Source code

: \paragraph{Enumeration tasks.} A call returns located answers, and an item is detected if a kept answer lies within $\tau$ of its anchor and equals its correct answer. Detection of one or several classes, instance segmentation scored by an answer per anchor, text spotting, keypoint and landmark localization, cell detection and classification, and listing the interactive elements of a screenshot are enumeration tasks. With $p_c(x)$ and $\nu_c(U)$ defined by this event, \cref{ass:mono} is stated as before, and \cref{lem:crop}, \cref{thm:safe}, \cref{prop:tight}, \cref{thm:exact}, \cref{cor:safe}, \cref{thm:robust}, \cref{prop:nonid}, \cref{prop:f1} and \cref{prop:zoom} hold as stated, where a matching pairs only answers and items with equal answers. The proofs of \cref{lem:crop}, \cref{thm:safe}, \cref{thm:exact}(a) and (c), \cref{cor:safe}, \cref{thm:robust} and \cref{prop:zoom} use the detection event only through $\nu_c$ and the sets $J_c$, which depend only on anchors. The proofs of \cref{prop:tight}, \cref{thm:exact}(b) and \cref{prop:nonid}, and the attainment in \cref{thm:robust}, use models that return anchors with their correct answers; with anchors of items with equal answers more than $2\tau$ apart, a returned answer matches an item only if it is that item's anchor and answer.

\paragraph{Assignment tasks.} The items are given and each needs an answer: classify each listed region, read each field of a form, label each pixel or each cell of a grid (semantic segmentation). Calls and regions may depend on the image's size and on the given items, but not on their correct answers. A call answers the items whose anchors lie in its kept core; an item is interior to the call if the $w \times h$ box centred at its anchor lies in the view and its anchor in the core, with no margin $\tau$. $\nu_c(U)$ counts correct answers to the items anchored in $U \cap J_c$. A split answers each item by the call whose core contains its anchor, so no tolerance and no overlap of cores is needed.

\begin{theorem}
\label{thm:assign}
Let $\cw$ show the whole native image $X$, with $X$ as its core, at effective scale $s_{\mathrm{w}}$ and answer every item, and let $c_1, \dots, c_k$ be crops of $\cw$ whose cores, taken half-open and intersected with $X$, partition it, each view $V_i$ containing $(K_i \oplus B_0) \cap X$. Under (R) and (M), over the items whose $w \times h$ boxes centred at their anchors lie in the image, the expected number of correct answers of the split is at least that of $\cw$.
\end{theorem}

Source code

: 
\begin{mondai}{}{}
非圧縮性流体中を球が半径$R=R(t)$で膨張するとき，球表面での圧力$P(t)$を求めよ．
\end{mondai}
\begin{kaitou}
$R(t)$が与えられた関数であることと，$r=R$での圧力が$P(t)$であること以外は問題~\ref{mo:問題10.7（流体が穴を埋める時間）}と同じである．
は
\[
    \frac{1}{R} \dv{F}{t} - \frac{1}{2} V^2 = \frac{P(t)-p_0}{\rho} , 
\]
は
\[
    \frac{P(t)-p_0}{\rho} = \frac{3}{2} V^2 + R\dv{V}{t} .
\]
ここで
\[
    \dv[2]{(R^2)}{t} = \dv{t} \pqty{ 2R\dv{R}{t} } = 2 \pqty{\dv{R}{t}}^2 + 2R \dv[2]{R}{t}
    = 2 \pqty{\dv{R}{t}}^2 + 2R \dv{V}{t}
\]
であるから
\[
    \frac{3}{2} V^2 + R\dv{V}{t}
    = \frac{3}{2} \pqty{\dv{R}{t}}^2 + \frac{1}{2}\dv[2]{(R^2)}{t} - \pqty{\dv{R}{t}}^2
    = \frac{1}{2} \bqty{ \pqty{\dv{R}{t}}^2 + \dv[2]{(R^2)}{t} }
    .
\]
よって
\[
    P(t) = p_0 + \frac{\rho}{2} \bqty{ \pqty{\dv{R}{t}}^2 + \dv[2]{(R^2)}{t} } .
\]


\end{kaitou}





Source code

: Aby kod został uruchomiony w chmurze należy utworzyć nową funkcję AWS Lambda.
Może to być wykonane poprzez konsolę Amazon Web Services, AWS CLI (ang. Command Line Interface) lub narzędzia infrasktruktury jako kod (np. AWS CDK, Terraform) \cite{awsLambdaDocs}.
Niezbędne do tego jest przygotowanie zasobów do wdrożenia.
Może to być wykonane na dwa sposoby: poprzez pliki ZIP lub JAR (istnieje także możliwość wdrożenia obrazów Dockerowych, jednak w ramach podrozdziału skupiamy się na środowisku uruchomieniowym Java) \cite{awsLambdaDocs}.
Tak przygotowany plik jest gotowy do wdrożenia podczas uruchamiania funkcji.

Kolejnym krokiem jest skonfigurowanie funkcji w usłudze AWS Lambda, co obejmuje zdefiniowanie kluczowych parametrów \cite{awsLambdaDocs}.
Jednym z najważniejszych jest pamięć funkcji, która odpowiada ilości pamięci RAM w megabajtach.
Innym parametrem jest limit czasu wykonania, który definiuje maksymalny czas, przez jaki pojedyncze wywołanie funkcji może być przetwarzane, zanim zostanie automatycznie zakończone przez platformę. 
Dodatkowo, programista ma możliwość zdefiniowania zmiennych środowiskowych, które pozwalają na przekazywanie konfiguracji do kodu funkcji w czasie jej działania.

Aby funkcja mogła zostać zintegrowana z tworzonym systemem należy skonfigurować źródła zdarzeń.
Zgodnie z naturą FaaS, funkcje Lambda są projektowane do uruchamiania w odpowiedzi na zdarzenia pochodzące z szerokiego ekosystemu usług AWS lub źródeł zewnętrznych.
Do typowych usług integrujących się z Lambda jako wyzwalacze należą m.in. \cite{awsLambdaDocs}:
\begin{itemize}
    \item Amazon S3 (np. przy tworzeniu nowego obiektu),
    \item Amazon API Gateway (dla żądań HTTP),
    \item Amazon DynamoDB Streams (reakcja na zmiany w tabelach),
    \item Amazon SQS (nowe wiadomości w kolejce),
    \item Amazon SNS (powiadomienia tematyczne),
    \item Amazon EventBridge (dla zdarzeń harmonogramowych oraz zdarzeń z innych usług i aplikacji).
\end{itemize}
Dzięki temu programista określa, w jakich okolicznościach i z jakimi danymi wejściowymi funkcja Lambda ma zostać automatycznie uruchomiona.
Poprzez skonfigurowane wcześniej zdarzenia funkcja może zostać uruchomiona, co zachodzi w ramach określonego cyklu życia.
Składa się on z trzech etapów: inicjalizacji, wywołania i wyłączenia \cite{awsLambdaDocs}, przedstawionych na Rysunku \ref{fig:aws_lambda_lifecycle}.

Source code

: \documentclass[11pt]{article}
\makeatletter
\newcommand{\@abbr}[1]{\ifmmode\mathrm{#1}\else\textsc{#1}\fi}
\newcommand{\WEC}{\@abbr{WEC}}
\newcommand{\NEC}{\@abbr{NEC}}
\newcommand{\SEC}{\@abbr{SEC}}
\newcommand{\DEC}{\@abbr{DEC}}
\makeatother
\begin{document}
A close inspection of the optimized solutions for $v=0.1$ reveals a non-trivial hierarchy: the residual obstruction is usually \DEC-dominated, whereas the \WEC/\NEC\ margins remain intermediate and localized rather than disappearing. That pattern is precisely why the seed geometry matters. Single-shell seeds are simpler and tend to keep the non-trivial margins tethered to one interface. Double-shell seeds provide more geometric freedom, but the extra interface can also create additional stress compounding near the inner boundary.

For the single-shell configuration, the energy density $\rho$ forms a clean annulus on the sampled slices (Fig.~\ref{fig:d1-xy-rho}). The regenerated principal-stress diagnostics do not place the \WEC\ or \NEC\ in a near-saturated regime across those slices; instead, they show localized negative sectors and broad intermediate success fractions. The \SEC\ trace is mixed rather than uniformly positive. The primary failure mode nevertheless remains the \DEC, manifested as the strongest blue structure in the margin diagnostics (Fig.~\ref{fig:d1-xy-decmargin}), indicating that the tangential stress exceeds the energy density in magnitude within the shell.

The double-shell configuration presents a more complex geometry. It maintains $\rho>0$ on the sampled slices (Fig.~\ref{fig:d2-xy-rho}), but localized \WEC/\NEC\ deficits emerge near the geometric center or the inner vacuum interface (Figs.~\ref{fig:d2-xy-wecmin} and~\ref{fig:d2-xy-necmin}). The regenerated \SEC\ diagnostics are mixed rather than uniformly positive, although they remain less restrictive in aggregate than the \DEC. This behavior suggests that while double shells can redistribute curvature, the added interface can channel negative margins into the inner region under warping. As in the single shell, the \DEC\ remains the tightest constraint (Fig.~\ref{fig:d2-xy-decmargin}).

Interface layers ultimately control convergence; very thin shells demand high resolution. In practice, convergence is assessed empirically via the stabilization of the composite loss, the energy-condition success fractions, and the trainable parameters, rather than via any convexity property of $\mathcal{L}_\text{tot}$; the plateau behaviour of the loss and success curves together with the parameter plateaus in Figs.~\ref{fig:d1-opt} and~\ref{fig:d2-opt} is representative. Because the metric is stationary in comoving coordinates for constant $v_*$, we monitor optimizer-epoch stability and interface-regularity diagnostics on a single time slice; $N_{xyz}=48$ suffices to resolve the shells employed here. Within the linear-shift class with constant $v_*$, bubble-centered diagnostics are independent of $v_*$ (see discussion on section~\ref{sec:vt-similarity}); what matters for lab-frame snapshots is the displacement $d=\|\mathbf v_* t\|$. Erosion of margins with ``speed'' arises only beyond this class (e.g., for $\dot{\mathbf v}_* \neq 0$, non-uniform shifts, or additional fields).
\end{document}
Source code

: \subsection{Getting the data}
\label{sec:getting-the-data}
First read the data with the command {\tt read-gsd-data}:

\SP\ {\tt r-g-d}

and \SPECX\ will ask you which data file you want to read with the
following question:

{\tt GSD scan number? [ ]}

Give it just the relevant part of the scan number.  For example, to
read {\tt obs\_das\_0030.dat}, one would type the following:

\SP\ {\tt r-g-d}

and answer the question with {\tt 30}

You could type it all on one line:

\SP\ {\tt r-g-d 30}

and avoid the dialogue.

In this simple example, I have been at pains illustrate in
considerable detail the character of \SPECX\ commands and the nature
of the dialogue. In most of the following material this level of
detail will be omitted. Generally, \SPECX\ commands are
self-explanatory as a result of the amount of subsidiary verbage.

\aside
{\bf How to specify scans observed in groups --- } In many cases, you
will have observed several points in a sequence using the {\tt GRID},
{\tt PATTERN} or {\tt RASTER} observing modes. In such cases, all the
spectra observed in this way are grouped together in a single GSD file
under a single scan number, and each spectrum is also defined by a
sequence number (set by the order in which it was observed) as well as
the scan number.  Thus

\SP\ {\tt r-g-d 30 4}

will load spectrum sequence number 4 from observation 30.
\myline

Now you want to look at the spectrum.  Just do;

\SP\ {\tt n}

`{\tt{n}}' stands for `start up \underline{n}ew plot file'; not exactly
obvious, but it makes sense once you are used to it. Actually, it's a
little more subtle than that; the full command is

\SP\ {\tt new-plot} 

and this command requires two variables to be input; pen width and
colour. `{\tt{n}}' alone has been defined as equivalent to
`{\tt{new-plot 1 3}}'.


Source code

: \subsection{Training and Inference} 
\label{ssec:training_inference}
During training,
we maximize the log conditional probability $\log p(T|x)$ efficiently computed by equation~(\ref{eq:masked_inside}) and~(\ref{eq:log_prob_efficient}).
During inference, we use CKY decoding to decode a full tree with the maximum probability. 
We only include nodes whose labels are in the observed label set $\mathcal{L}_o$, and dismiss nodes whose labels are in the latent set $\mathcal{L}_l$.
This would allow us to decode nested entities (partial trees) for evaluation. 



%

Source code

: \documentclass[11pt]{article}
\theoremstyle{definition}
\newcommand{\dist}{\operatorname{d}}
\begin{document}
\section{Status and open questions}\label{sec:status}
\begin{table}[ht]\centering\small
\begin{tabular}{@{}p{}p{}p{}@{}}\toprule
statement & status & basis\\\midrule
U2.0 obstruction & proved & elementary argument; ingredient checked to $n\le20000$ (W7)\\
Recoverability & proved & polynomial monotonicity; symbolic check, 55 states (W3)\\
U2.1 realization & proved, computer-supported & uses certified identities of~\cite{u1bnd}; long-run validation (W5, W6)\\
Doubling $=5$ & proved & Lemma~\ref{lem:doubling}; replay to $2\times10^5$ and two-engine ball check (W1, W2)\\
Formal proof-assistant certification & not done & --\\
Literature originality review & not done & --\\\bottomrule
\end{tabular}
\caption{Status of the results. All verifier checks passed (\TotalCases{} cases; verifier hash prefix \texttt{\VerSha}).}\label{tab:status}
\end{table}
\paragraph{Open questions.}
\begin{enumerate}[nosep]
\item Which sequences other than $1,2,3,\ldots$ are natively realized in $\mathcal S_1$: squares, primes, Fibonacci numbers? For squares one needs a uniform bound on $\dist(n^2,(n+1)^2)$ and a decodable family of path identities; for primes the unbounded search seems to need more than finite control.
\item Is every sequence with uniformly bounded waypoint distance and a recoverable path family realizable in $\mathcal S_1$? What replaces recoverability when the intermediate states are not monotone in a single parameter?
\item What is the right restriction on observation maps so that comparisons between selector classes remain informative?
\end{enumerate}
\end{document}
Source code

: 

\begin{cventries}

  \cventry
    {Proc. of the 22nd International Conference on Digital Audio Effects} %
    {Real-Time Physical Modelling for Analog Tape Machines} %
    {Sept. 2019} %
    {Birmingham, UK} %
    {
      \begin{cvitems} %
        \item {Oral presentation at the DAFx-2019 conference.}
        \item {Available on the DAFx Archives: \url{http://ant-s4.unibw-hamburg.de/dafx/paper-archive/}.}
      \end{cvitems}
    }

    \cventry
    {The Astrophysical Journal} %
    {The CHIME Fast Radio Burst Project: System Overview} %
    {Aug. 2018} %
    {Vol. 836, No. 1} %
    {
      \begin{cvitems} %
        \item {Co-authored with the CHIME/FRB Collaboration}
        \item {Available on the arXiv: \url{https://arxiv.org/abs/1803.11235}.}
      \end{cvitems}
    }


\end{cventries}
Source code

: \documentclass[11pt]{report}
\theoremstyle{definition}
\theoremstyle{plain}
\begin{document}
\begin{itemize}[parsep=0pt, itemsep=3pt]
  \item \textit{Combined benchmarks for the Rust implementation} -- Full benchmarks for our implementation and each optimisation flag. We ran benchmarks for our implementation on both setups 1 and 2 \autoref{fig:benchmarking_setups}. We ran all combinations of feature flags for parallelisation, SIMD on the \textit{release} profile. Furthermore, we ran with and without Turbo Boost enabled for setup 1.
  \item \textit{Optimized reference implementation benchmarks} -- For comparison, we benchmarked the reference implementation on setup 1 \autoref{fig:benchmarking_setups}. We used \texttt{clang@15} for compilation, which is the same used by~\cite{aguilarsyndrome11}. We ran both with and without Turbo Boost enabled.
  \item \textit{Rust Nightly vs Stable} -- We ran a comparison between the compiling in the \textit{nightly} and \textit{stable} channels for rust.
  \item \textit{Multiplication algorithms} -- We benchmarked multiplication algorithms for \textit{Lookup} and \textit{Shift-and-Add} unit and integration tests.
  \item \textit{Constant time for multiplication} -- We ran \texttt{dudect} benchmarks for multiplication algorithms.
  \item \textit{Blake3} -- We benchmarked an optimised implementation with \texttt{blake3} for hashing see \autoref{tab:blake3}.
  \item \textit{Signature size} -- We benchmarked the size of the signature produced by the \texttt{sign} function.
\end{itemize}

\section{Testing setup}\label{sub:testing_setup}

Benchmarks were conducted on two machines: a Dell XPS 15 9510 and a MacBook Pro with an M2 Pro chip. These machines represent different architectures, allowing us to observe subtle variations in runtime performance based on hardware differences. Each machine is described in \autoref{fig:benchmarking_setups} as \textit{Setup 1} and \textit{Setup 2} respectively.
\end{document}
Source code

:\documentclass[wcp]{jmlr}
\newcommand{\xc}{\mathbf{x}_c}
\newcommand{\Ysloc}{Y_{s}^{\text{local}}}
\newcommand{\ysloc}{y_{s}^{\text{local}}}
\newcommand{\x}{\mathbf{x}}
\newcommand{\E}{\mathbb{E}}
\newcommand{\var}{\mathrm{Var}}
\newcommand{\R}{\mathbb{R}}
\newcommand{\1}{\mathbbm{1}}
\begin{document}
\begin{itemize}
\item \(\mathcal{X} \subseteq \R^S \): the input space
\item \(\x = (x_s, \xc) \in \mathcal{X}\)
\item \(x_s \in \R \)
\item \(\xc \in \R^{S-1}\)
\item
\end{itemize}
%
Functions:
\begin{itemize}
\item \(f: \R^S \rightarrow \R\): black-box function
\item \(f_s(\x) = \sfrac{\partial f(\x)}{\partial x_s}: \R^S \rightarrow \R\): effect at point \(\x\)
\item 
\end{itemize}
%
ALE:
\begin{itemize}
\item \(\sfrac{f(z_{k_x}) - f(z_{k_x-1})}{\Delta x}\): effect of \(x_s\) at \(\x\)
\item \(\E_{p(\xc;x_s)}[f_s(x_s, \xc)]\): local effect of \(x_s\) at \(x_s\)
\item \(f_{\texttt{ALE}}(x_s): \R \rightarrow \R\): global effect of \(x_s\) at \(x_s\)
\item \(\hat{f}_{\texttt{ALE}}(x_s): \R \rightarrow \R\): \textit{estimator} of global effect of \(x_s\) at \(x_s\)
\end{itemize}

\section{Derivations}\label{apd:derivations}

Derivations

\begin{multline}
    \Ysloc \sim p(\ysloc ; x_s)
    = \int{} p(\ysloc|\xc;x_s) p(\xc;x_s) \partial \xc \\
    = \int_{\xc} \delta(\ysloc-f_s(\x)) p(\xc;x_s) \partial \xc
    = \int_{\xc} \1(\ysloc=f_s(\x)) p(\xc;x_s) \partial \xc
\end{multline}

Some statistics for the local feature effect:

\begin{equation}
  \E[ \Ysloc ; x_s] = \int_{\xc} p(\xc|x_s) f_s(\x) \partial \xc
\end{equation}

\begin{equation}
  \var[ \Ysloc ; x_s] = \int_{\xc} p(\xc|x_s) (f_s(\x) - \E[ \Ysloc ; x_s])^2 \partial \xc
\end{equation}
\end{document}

────────

#### [Goal of the exercise]
The lines to return run from the one containing "of \(x_s\) at \(\x\)" through the last line of the records above. Give them exactly and include nothing more.

#### [Result of the exercise]
\item \(\sfrac{f(z_{k_x}) - f(z_{k_x-1})}{\Delta x}\): effect of \(x_s\) at \(\x\)
\item \(\E_{p(\xc;x_s)}[f_s(x_s, \xc)]\): local effect of \(x_s\) at \(x_s\)
\item \(f_{\texttt{ALE}}(x_s): \R \rightarrow \R\): global effect of \(x_s\) at \(x_s\)
\item \(\hat{f}_{\texttt{ALE}}(x_s): \R \rightarrow \R\): \textit{estimator} of global effect of \(x_s\) at \(x_s\)
\end{itemize}

\section{Derivations}\label{apd:derivations}

Derivations

\begin{multline}
    \Ysloc \sim p(\ysloc ; x_s)
    = \int{} p(\ysloc|\xc;x_s) p(\xc;x_s) \partial \xc \\
    = \int_{\xc} \delta(\ysloc-f_s(\x)) p(\xc;x_s) \partial \xc
    = \int_{\xc} \1(\ysloc=f_s(\x)) p(\xc;x_s) \partial \xc
\end{multline}

Some statistics for the local feature effect:

\begin{equation}
  \E[ \Ysloc ; x_s] = \int_{\xc} p(\xc|x_s) f_s(\x) \partial \xc
\end{equation}

\begin{equation}
  \var[ \Ysloc ; x_s] = \int_{\xc} p(\xc|x_s) (f_s(\x) - \E[ \Ysloc ; x_s])^2 \partial \xc
\end{equation}
\end{document}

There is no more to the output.